Emirates has said in the past that the retirement age for the A380 is around 12 years. In addition to the four that have already passed this threshold, 10 more are approaching that age, and will pass it before this time next year.
Notable are A6-EDD, EDE and EDG, all of which are already more than 12 years old. A6-EDH, EDI and EDK will pass 12 years of age in this financial year. As such, we can expect at least three to retire by the end of this financial year, potentially as many as six.
However, even if more do leave the fleet, this is not a contraction, as four more brand new A380s are still scheduled to arrive. A6-EVO is scheduled to be delivered this month, which will add another A380 with Emirates’ new premium economy product onboard.

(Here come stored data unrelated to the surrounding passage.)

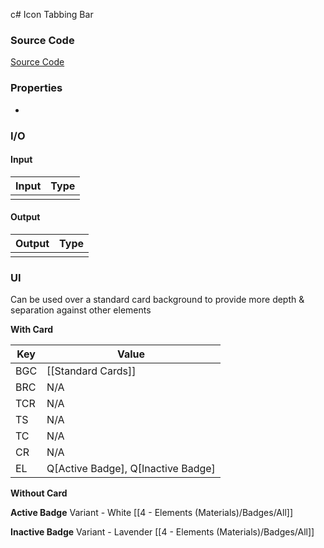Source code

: c# Icon Tabbing Bar

### Source Code
[Source Code](https://i.pinimg.com/originals/18/53/87/185387f0fea238da58c48efe41093347.jpg) 

### Properties
* 

### I/O
#### Input
| Input | Type |
|-----|-------|
| |     |


#### Output
| Output | Type |
|-----|-------|
|  |      |

### UI

Can be used over a standard card background to provide more depth & separation against other elements

**With Card**

| Key | Value |
|-----|-------|
| BGC | [[Standard Cards]]      |
| BRC | N/A      |
| TCR | N/A     |
| TS  | N/A      |
| TC  | N/A      |
| CR  | N/A      |
| EL  | Q[Active Badge], Q[Inactive Badge]      |

**Without Card**

**Active Badge**
Variant - White
[[4 - Elements (Materials)/Badges/All]]

**Inactive Badge**
Variant - Lavender
[[4 - Elements (Materials)/Badges/All]]

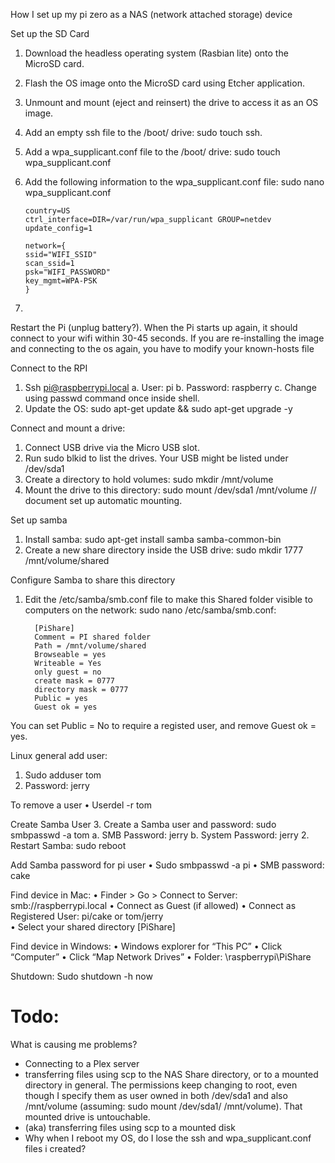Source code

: How I set up my pi zero as a NAS (network attached storage) device 

Set up the SD Card
1.	Download the headless operating system (Rasbian lite) onto the MicroSD card. 
2.	Flash the OS image onto the MicroSD card using Etcher application.
3.	Unmount and mount (eject and reinsert) the drive to access it as an OS image. 
4.	Add an empty ssh file to the /boot/ drive: sudo touch ssh. 
5.	Add a wpa_supplicant.conf file to the /boot/ drive: sudo touch wpa_supplicant.conf
6.	Add the following information to the wpa_supplicant.conf file: sudo nano wpa_supplicant.conf

        country=US
        ctrl_interface=DIR=/var/run/wpa_supplicant GROUP=netdev
        update_config=1

        network={
        ssid="WIFI_SSID"
        scan_ssid=1
        psk="WIFI_PASSWORD"
        key_mgmt=WPA-PSK
        }
 7. 
 
 Restart the Pi (unplug battery?). When the Pi starts up again, it should connect to your wifi within 30-45 seconds. 
 If you are re-installing the image and connecting to the os again, you have to modify your known-hosts file       
	
Connect to the RPI
1.	Ssh pi@raspberrypi.local
a.	User: pi
b.	Password: raspberry
c.	Change using passwd command once inside shell. 
2.	Update the OS: sudo apt-get update && sudo apt-get upgrade -y

Connect and mount a drive:
1.	Connect USB drive via the Micro USB slot. 
2.	Run sudo blkid to list the drives. Your USB might be listed under /dev/sda1
3.	Create a directory to hold volumes: sudo mkdir /mnt/volume
4.	Mount the drive to this directory: sudo mount /dev/sda1 /mnt/volume
// document set up automatic mounting. 

Set up samba
1.	Install samba: sudo apt-get install samba samba-common-bin
2.	Create a new share directory inside the USB drive:  sudo mkdir 1777 /mnt/volume/shared

Configure Samba to share this directory
1.	Edit the /etc/samba/smb.conf file to make this Shared folder visible to computers on the network: sudo nano /etc/samba/smb.conf:

          [PiShare]
          Comment = PI shared folder
          Path = /mnt/volume/shared
          Browseable = yes
          Writeable = Yes
          only guest = no
          create mask = 0777
          directory mask = 0777
          Public = yes
          Guest ok = yes 

You can set Public = No to require a registed user, and remove Guest ok = yes. 

Linux general add user:
1.	Sudo adduser tom
2.	Password: jerry

To remove a user
•	Userdel -r tom

Create Samba User
3.	Create a Samba user and password: sudo smbpasswd -a tom
a.	SMB Password: jerry
b.	System Password: jerry
2.	Restart Samba: sudo reboot

Add Samba password for pi user
•	Sudo smbpasswd -a pi 
•	SMB password: cake 

Find device in Mac: 
•	Finder > Go > Connect to Server: smb://raspberrypi.local 
•	Connect as Guest (if allowed) 
•	Connect as Registered User: pi/cake or tom/jerry  
•	Select your shared directory [PiShare]

Find device in Windows: 
•	Windows explorer for “This PC”
•	Click “Computer”
•	Click “Map Network Drives” 
•	Folder: \\raspberrypi\PiShare 

Shutdown:
	Sudo shutdown -h now
	
# Todo:
What is causing me problems?
- Connecting to a Plex server
- transferring files using scp to the NAS Share directory, or to a mounted directory in general. The permissions keep changing to root, even though I specify them as user owned in both /dev/sda1 and also /mnt/volume (assuming: sudo mount /dev/sda1/ /mnt/volume). That mounted drive is untouchable. 
- (aka) transferring files using scp to a mounted disk 
- Why when I reboot my OS, do I lose the ssh and wpa_supplicant.conf files i created? 

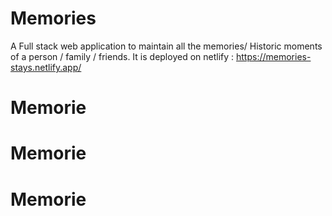 # Memories
A Full stack web application to maintain all the memories/ Historic moments of a person / family / friends.
It is deployed on netlify : https://memories-stays.netlify.app/

# Memorie
# Memorie
# Memorie
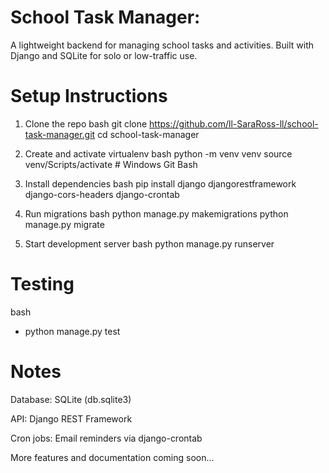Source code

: # School Task Manager: 
A lightweight backend for managing school tasks and activities. Built with Django and SQLite for solo or low-traffic use.

# Setup Instructions
1. Clone the repo
    bash
    git clone https://github.com/ll-SaraRoss-ll/school-task-manager.git
    cd school-task-manager

2. Create and activate virtualenv
    bash
    python -m venv venv
    source venv/Scripts/activate  # Windows Git Bash

3. Install dependencies
    bash
    pip install django djangorestframework django-cors-headers django-crontab

4. Run migrations
    bash
    python manage.py makemigrations
    python manage.py migrate

5. Start development server
    bash
    python manage.py runserver

# Testing
bash
- python manage.py test

# Notes
Database: SQLite (db.sqlite3)

API: Django REST Framework

Cron jobs: Email reminders via django-crontab

More features and documentation coming soon...
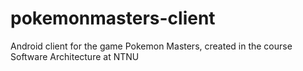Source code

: # pokemonmasters-client
Android client for the game Pokemon Masters, created in the course Software Architecture at NTNU
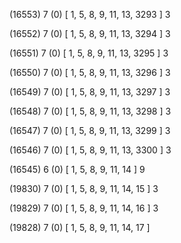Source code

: (16553) 7 (0) [ 1, 5, 8, 9, 11, 13, 3293 ] 3 


(16552) 7 (0) [ 1, 5, 8, 9, 11, 13, 3294 ] 3 


(16551) 7 (0) [ 1, 5, 8, 9, 11, 13, 3295 ] 3 


(16550) 7 (0) [ 1, 5, 8, 9, 11, 13, 3296 ] 3 


(16549) 7 (0) [ 1, 5, 8, 9, 11, 13, 3297 ] 3 


(16548) 7 (0) [ 1, 5, 8, 9, 11, 13, 3298 ] 3 


(16547) 7 (0) [ 1, 5, 8, 9, 11, 13, 3299 ] 3 


(16546) 7 (0) [ 1, 5, 8, 9, 11, 13, 3300 ] 3 


(16545) 6 (0) [ 1, 5, 8, 9, 11, 14 ] 9 


(19830) 7 (0) [ 1, 5, 8, 9, 11, 14, 15 ] 3 


(19829) 7 (0) [ 1, 5, 8, 9, 11, 14, 16 ] 3 


(19828) 7 (0) [ 1, 5, 8, 9, 11, 14, 17 ]  


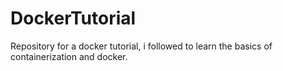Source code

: # DockerTutorial
Repository for a docker tutorial, i followed to learn the basics of containerization and docker.
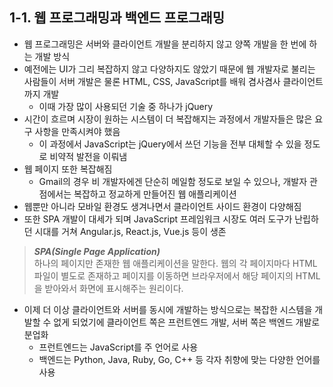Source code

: ## 1-1. 웹 프로그래밍과 백엔드 프로그래밍

- 웹 프로그래밍은 서버와 클라이언트 개발을 분리하지 않고 양쪽 개발을 한 번에 하는 개발 방식
- 예전에는 UI가 그리 복잡하지 않고 다양하지도 않았기 때문에 웹 개발자로 불리는 사람들이 서버 개발은 물론 HTML, CSS, JavaScript를 배워 겸사겸사 클라이언트까지 개발
    - 이때 가장 많이 사용되던 기술 중 하나가 jQuery
- 시간이 흐르며 시장이 원하는 시스템이 더 복잡해지는 과정에서 개발자들은 많은 요구 사항을 만족시켜야 했음
    - 이 과정에서 JavaScript는 jQuery에서 쓰던 기능을 전부 대체할 수 있을 정도로 비약적 발전을 이뤄냄
- 웹 페이지 또한 복잡해짐
    - Gmail의 경우 비 개발자에겐 단순히 메일함 정도로 보일 수 있으나, 개발자 관점에서는 복잡하고 정교하게 만들어진 웹 애플리케이션
- 웹뿐만 아니라 모바일 환경도 생겨나면서 클라이언트 사이드 환경이 다양해짐
- 또한 SPA 개발이 대세가 되며 JavaScript 프레임워크 시장도 여러 도구가 난립하던 시대를 거쳐 Angular.js, React.js, Vue.js 등이 생존
> ***SPA(Single Page Application)***  
하나의 페이지만 존재한 웹 애플리케이션을 말한다. 웹의 각 페이지마다 HTML 파일이 별도로 존재하고 페이지를 이동하면 브라우저에서 해당 페이지의 HTML을 받아와서 화면에 표시해주는 원리이다.
- 이제 더 이상 클라이언트와 서버를 동시에 개발하는 방식으로는 복잡한 시스템을 개발할 수 없게 되었기에 클라이언트 쪽은 프런트엔드 개발, 서버 쪽은 백엔드 개발로 분업화
    - 프런트엔드는 JavaScript를 주 언어로 사용
    - 백엔드는 Python, Java, Ruby, Go, C++ 등 각자 취향에 맞는 다양한 언어를 사용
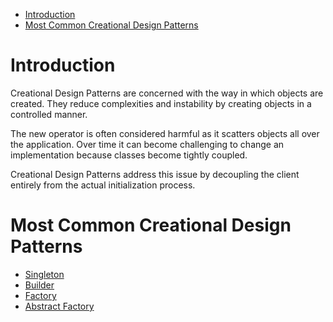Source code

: - [Introduction](#introduction)
- [Most Common Creational Design Patterns](#most-common-creational-design-patterns)
# Introduction
Creational Design Patterns are concerned with the way in which objects are created. They reduce complexities and instability by creating objects in a controlled manner.

The new operator is often considered harmful as it scatters objects all over the application. Over time it can become challenging to change an implementation because classes become tightly coupled.

Creational Design Patterns address this issue by decoupling the client entirely from the actual initialization process.

# Most Common Creational Design Patterns
- [Singleton](Singleton.md)
- [Builder](Builder.md)
- [Factory](Factory.md)
- [Abstract Factory](Abstract%20Factory.md)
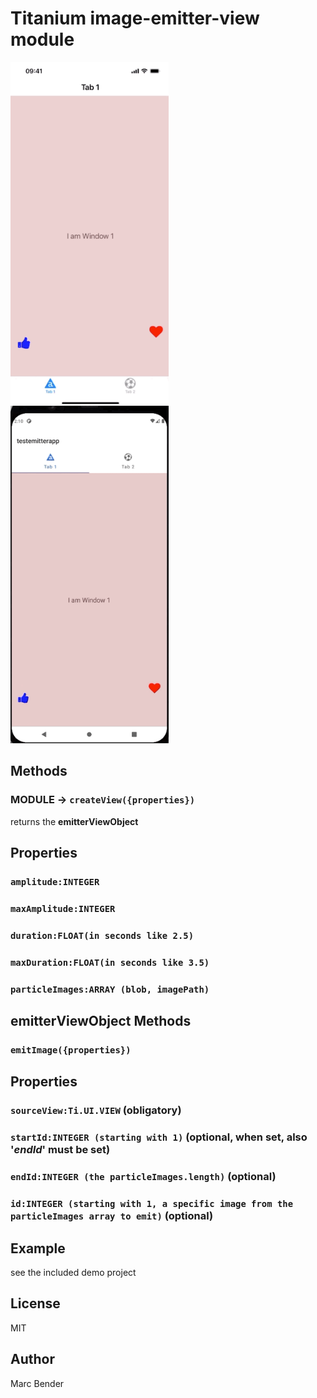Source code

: # Titanium image-emitter-view module 



<img src="./ios-demo.gif" width="253"  alt="ios-demo" />

<img src="./android-demo.gif" width="253" alt="android-demo" />



## Methods

### MODULE  -> `createView({properties}) `
returns the **emitterViewObject**

## Properties

### `amplitude:INTEGER`

### `maxAmplitude:INTEGER`

### `duration:FLOAT(in seconds like 2.5)`

### `maxDuration:FLOAT(in seconds like 3.5)`

### `particleImages:ARRAY (blob, imagePath)`



## emitterViewObject Methods
### `emitImage({properties}) `

## Properties

### `sourceView:Ti.UI.VIEW` (obligatory)

### `startId:INTEGER (starting with 1)` (optional, when set, also '***endId***' must be set)

### `endId:INTEGER (the particleImages.length)` (optional)

### `id:INTEGER (starting with 1, a specific image from the particleImages array to emit)` (optional)



## Example

see the included demo project

## License

MIT

## Author

Marc Bender
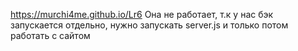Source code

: https://murchi4me.github.io/Lr6
Она не работает, т.к у нас бэк запускается отдельно, нужно запускать server.js и только потом работать с сайтом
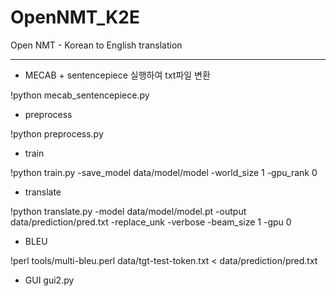 # OpenNMT_K2E
Open NMT - Korean to English translation

---------------------------------------------------------------------------------------------------
- MECAB + sentencepiece 실행하여 txt파일 변환

!python mecab_sentencepiece.py

- preprocess

!python preprocess.py

- train

!python train.py -save_model data/model/model -world_size 1 -gpu_rank 0

- translate

!python translate.py -model data/model/model.pt -output data/prediction/pred.txt -replace_unk -verbose -beam_size 1 -gpu 0

- BLEU

!perl tools/multi-bleu.perl data/tgt-test-token.txt < data/prediction/pred.txt

- GUI
gui2.py
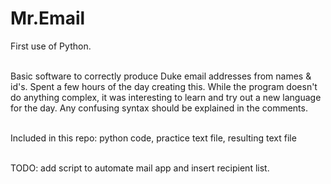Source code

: # Mr.Email
First use of Python. <br><br>

Basic software to correctly produce Duke email addresses from names &amp; id's. Spent a few hours of the day creating this. While the program doesn't do anything complex, it was interesting to learn and try out a new language for the day. Any confusing syntax should be explained in the comments.<br><br>

Included in this repo: python code, practice text file, resulting text file<br><br>

TODO: add script to automate mail app and insert recipient list.

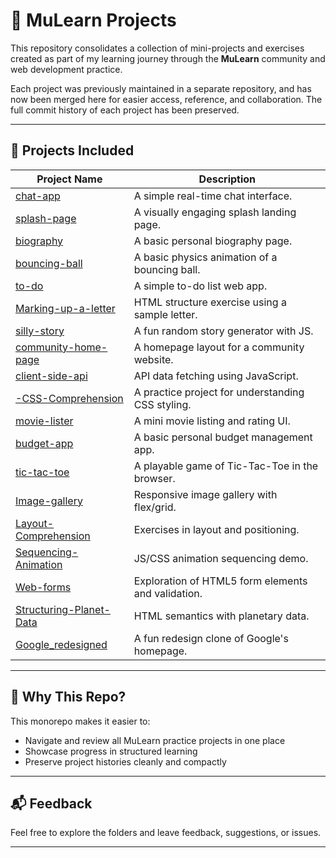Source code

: # 🌱 MuLearn Projects

This repository consolidates a collection of mini-projects and exercises created as part of my learning journey through the **MuLearn** community and web development practice.

Each project was previously maintained in a separate repository, and has now been merged here for easier access, reference, and collaboration. The full commit history of each project has been preserved.

---

## 📁 Projects Included

| Project Name | Description |
|--------------|-------------|
| [chat-app](./chat-app) | A simple real-time chat interface. |
| [splash-page](./splash-page) | A visually engaging splash landing page. |
| [biography](./biography) | A basic personal biography page. |
| [bouncing-ball](./bouncing-ball) | A basic physics animation of a bouncing ball. |
| [to-do](./to-do) | A simple to-do list web app. |
| [Marking-up-a-letter](./Marking-up-a-letter) | HTML structure exercise using a sample letter. |
| [silly-story](./silly-story) | A fun random story generator with JS. |
| [community-home-page](./community-home-page) | A homepage layout for a community website. |
| [client-side-api](./client-side-api) | API data fetching using JavaScript. |
| [-CSS-Comprehension](./-CSS-Comprehension) | A practice project for understanding CSS styling. |
| [movie-lister](./movie-lister) | A mini movie listing and rating UI. |
| [budget-app](./budget-app) | A basic personal budget management app. |
| [tic-tac-toe](./tic-tac-toe) | A playable game of Tic-Tac-Toe in the browser. |
| [Image-gallery](./Image-gallery) | Responsive image gallery with flex/grid. |
| [Layout-Comprehension](./Layout-Comprehension) | Exercises in layout and positioning. |
| [Sequencing-Animation](./Sequencing-Animation) | JS/CSS animation sequencing demo. |
| [Web-forms](./Web-forms) | Exploration of HTML5 form elements and validation. |
| [Structuring-Planet-Data](./Structuring-Planet-Data) | HTML semantics with planetary data. |
| [Google_redesigned](./Google_redesigned) | A fun redesign clone of Google's homepage. |

---

## 🧠 Why This Repo?

This monorepo makes it easier to:
- Navigate and review all MuLearn practice projects in one place
- Showcase progress in structured learning
- Preserve project histories cleanly and compactly

---

## 📬 Feedback

Feel free to explore the folders and leave feedback, suggestions, or issues.

---

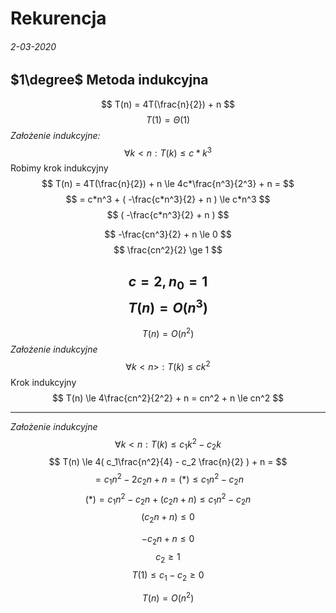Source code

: # Rekurencja
###### 2-03-2020

## $1\degree$ Metoda indukcyjna

$$
T(n) = 4T(\frac{n}{2}) + n
$$
$$
T(1) = \Theta(1)
$$
*Założenie indukcyjne:*
$$
\forall{k<n}: T(k) \le c*k^3
$$
Robimy krok indukcyjny
$$
T(n) = 4T(\frac{n}{2}) + n \le 4c*\frac{n^3}{2^3} + n =
$$
$$
= c*n^3 + ( -\frac{c*n^3}{2} + n ) \le c*n^3
$$
$$
( -\frac{c*n^3}{2} + n )
$$

$$
-\frac{cn^3}{2} + n \le 0
$$
$$
\frac{cn^2}{2} \ge 1
$$

$$
c = 2, n_0 = 1
$$
$$
T(n) = O(n^3)
$$
---
$$
T(n) = O(n^2)
$$
*Założenie indukcyjne*
$$
\forall{k < n>}: T(k) \le ck^2
$$
Krok indukcyjny
$$
T(n) \le 4\frac{cn^2}{2^2} + n = cn^2 + n \le cn^2
$$

---
*Założenie indukcyjne*
$$
\forall{k < n }: T(k) \le c_1k^2 - c_2k
$$
$$
T(n) \le 4( c_1\frac{n^2}{4} - c_2 \frac{n}{2} ) + n =
$$
$$
= c_1n^2 - 2c_2n + n = (*) \le c_1n^2 - c_2n
$$
$$
(*) = c_1n^2 - c_2n + (c_2n + n) \le c_1n^2 - c_2n
$$
$$
(c_2n + n) \le 0
$$

$$
-c_2n + n \le 0
$$
$$
c_2 \ge 1
$$
$$
T(1) \le c_1 - c_2 \ge 0
$$

$$
T(n) = O(n^2)
$$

According to ch-aviation, the remaining three A380s will deliver in 2022; one in January, one in March and the final one in May 2022. These will carry the registrations A6-EVQ, EVR and EVS. A6-EVS will be the last A380 ever to be delivered from Airbus.
As the fleet refresh carries on, the size of the A380 fleet will begin to shrink. However, the loss of the A380s will be bolstered by the arrival of the A350-900s, 787-9s and, eventually, the 777X. Nevertheless, with brand new aircraft being added to the fleet, we can be sure Emirates’ A380s will be with us for many years to come.